Hubo un tiempo en que Iñaki Urdangarin desfilaba por Zarzuela como si hubiera nacido en Versalles. Balonmanista olímpico, yerno real, duque de Palma y rostro amable de una monarquía en crisis de identidad. Luego vino el desplome: corrupción, portadas y una condena sin precedentes. Después, silencio. Hasta ahora. El exduque ha hablado para La Vanguardia y nos presenta su última transformación: la del hombre que ha aprendido a amar la sencillez. Sí, el mismo que hacía abdominales en los jardines de Marivent ahora hace tostadas con aguacate en Vitoria.
Desde su retirada forzosa al penal de Brieva, donde pasó tres años largos, Iñaki parece haber ejecutado una suerte de metamorfosis interior. Lejos de la pompa borbónica y de los sobres con demasiados ceros, su nuevo yo lee a Viktor Frankl, pedalea sin moverse y medita al alba. Durante mil días repitió el mismo ritual carcelario, como si estuviera purgando sus excesos en capítulos de autoayuda: silencio, introspección y, según él, redención. Todo muy "coach", muy mindfulness.
Brieva: soledad, bicicleta y el camino hacia la redención
Los días de Urdangarin en la cárcel fueron más monótonos que escandalosos. Recluido en un módulo especial, sin contacto con otros reclusos por motivos de seguridad, pasó meses sin casi abrir la boca. Su jornada empezaba a las siete de la mañana con algo de ejercicio físico —bicicleta estática, pesas, flexiones—, seguía con lectura intensiva (de autoayuda, filosofía y psicología deportiva), y culminaba con una rutina de escritura personal. Asegura que incluso aprendió a meditar. Brieva no fue una penitenciaría; fue su particular monasterio sin hábito.

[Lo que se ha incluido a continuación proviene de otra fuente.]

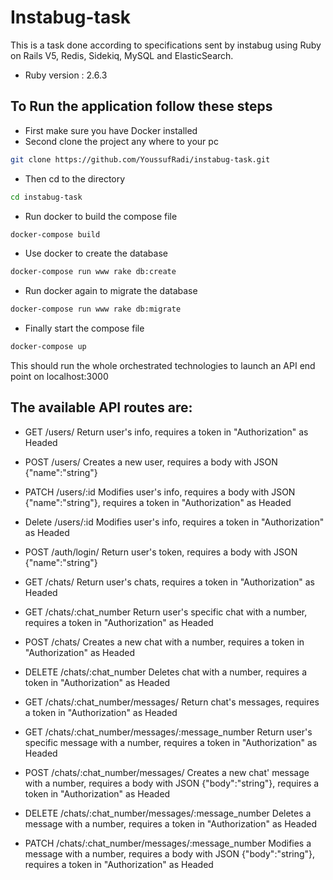 # Instabug-task

This is a task done according to specifications sent by instabug using Ruby on Rails V5, Redis, Sidekiq, MySQL and ElasticSearch.

- Ruby version : 2.6.3

## To Run the application follow these steps

- First make sure you have Docker installed
- Second clone the project any where to your pc

```bash
git clone https://github.com/YoussufRadi/instabug-task.git
```

- Then cd to the directory

```bash
cd instabug-task
```

- Run docker to build the compose file

```bash
docker-compose build
```

- Use docker to create the database

```bash
docker-compose run www rake db:create
```

- Run docker again to migrate the database

```bash
docker-compose run www rake db:migrate
```

- Finally start the compose file

```bash
docker-compose up
```

This should run the whole orchestrated technologies to launch an API end point on localhost:3000

## The available API routes are:

- GET /users/ Return user's info, requires a token in "Authorization" as Headed
- POST /users/ Creates a new user, requires a body with JSON {"name":"string"}
- PATCH /users/:id Modifies user's info, requires a body with JSON {"name":"string"}, requires a token in "Authorization" as Headed
- Delete /users/:id Modifies user's info, requires a token in "Authorization" as Headed
- POST /auth/login/ Return user's token, requires a body with JSON {"name":"string"}

- GET /chats/ Return user's chats, requires a token in "Authorization" as Headed
- GET /chats/:chat_number Return user's specific chat with a number, requires a token in "Authorization" as Headed
- POST /chats/ Creates a new chat with a number, requires a token in "Authorization" as Headed
- DELETE /chats/:chat_number Deletes chat with a number, requires a token in "Authorization" as Headed

- GET /chats/:chat_number/messages/ Return chat's messages, requires a token in "Authorization" as Headed
- GET /chats/:chat_number/messages/:message_number Return user's specific message with a number, requires a token in "Authorization" as Headed
- POST /chats/:chat_number/messages/ Creates a new chat' message with a number, requires a body with JSON {"body":"string"}, requires a token in "Authorization" as Headed
- DELETE /chats/:chat_number/messages/:message_number Deletes a message with a number, requires a token in "Authorization" as Headed
- PATCH /chats/:chat_number/messages/:message_number Modifies a message with a number, requires a body with JSON {"body":"string"}, requires a token in "Authorization" as Headed
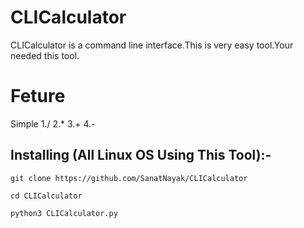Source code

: # CLICalculator
CLICalculator is a command line interface.This is very easy tool.Your needed this tool.
# Feture
Simple
1./
2.*
3.+
4.-
## Installing (All Linux OS Using This Tool):-
```
git clone https://github.com/SanatNayak/CLICalculator
```
```
cd CLICalculator
```
```
python3 CLICalculator.py
```
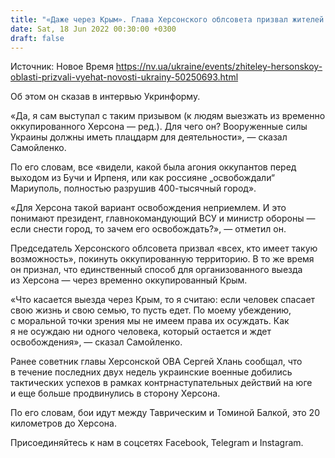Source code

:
 ```yaml
---
title: "«Даже через Крым». Глава Херсонского облсовета призвал жителей уехать из области"
date: Sat, 18 Jun 2022 00:30:00 +0300
draft: false
---
```

Источник: Новое Время https://nv.ua/ukraine/events/zhiteley-hersonskoy-oblasti-prizvali-vyehat-novosti-ukrainy-50250693.html


Об этом он сказав в интервью Укринформу.

«Да, я сам выступал с таким призывом (к людям выезжать из временно оккупированного Херсона — ред.). Для чего он? Вооруженные силы Украины должны иметь плацдарм для деятельности», — сказал Самойленко.

По его словам, все «видели, какой была агония оккупантов перед выходом из Бучи и Ирпеня, или как россияне „освобождали“ Мариуполь, полностью разрушив 400-тысячный город».

«Для Херсона такой вариант освобождения неприемлем. И это понимают президент, главнокомандующий ВСУ и министр обороны — если снести город, то зачем его освобождать?», — отметил он.

Председатель Херсонского облсовета призвал «всех, кто имеет такую ​​возможность», покинуть оккупированную территорию. В то же время он признал, что единственный способ для организованного выезда из Херсона — через временно оккупированный Крым.

«Что касается выезда через Крым, то я считаю: если человек спасает свою жизнь и свою семью, то пусть едет. По моему убеждению, с моральной точки зрения мы не имеем права их осуждать. Как я не осуждаю ни одного человека, который остается и ждет освобождения», — сказал Самойленко.

Ранее советник главы Херсонской ОВА Сергей Хлань сообщал, что в течение последних двух недель украинские военные добились тактических успехов в рамках контрнаступательных действий на юге и еще больше продвинулись в сторону Херсона.

По его словам, бои идут между Таврическим и Томиной Балкой, это 20 километров до Херсона.

Присоединяйтесь к нам в соцсетях Facebook, Telegram и Instagram.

La televisión era su única ventana al mundo, y las visitas eran escasas. Su familia lo dosificaba en afecto y la prensa solo tenía acceso a alguna postal fugaz. La infanta Cristina solía visitar a su amado cada vez que tenía oportunidad. Y allí, en ese limbo carcelario de azulejo y silencio, Urdangarin se reinventó. O eso dice. Según él, la experiencia lo vació de vanidad.
Ahora vive con Ainhoa Armentia, su compañera sentimental y laboral, en un apartamento tan normal que parece de catálogo sueco. Trabajan juntos en una consultora de coaching ejecutivo, donde Urdangarin enseña a otros a no caer... en lo que él cayó. Dice haber encontrado equilibrio en la rutina, en lo doméstico, en ese tipo de vida que antes habría despachado con una sonrisa altiva desde el palco del Palau. Le ha cogido gusto a hacer la compra y madrugar. A planchar, quizá. A existir sin más.
Su discurso es sobrio, casi monacal. Repite palabras como "sencillez", "rutina", "aprendizaje". Pero lo que late detrás de sus frases es algo más complejo: el relato del que supo caer con estruendo y, cuando nadie miraba, levantarse con sigilo. Porque si algo ha demostrado Urdangarin es que sabe cuándo callar, cuándo agachar la cabeza y cuándo dar una entrevista con la luz justa para parecer iluminado.

El nuevo negocio de Iñaki Urdangarin
No es que haya olvidado su pasado. De hecho, lo cita con esa distancia con la que uno recuerda un mal peinado o una ex tóxica. Pero lo reconfigura y lo convierte en el motor de su presente, en una herida cicatrizada que ahora explota con fines laborales. En lugar de negarlo, lo empaqueta en formato taller de liderazgo. Su penitencia, al parecer, ya cotiza en la nueva bolsa del desarrollo personal.
Vitoria se ha convertido en su refugio zen, su retiro emocional. Nada de salones palaciegos ni recepciones oficiales: solo cafés de bar de barrio, cenas en casa y alguna escapada con perfil bajo. El nuevo Iñaki no quiere focos ni protocolo, prefiere los domingos sin prensa, las mañanas sin mayordomos y las entrevistas sin titulares incendiarios. Y así, de pronto, el hombre que cayó por ambicioso hoy nos vende el antídoto: la vida simple.
Pero en este folletín real de capítulos desordenados, Iñaki Urdangarin se convierte en un personaje fascinante. No por lo que fue, sino por lo que pretende ser. De duque a presidiario, de escándalo a redención, de Zarzuela a la sencillez. Y quizá ahí resida su verdadera astucia: en saber cuándo vestirse de mártir, cuándo de coach y cuándo, simplemente, no vestirse de nada.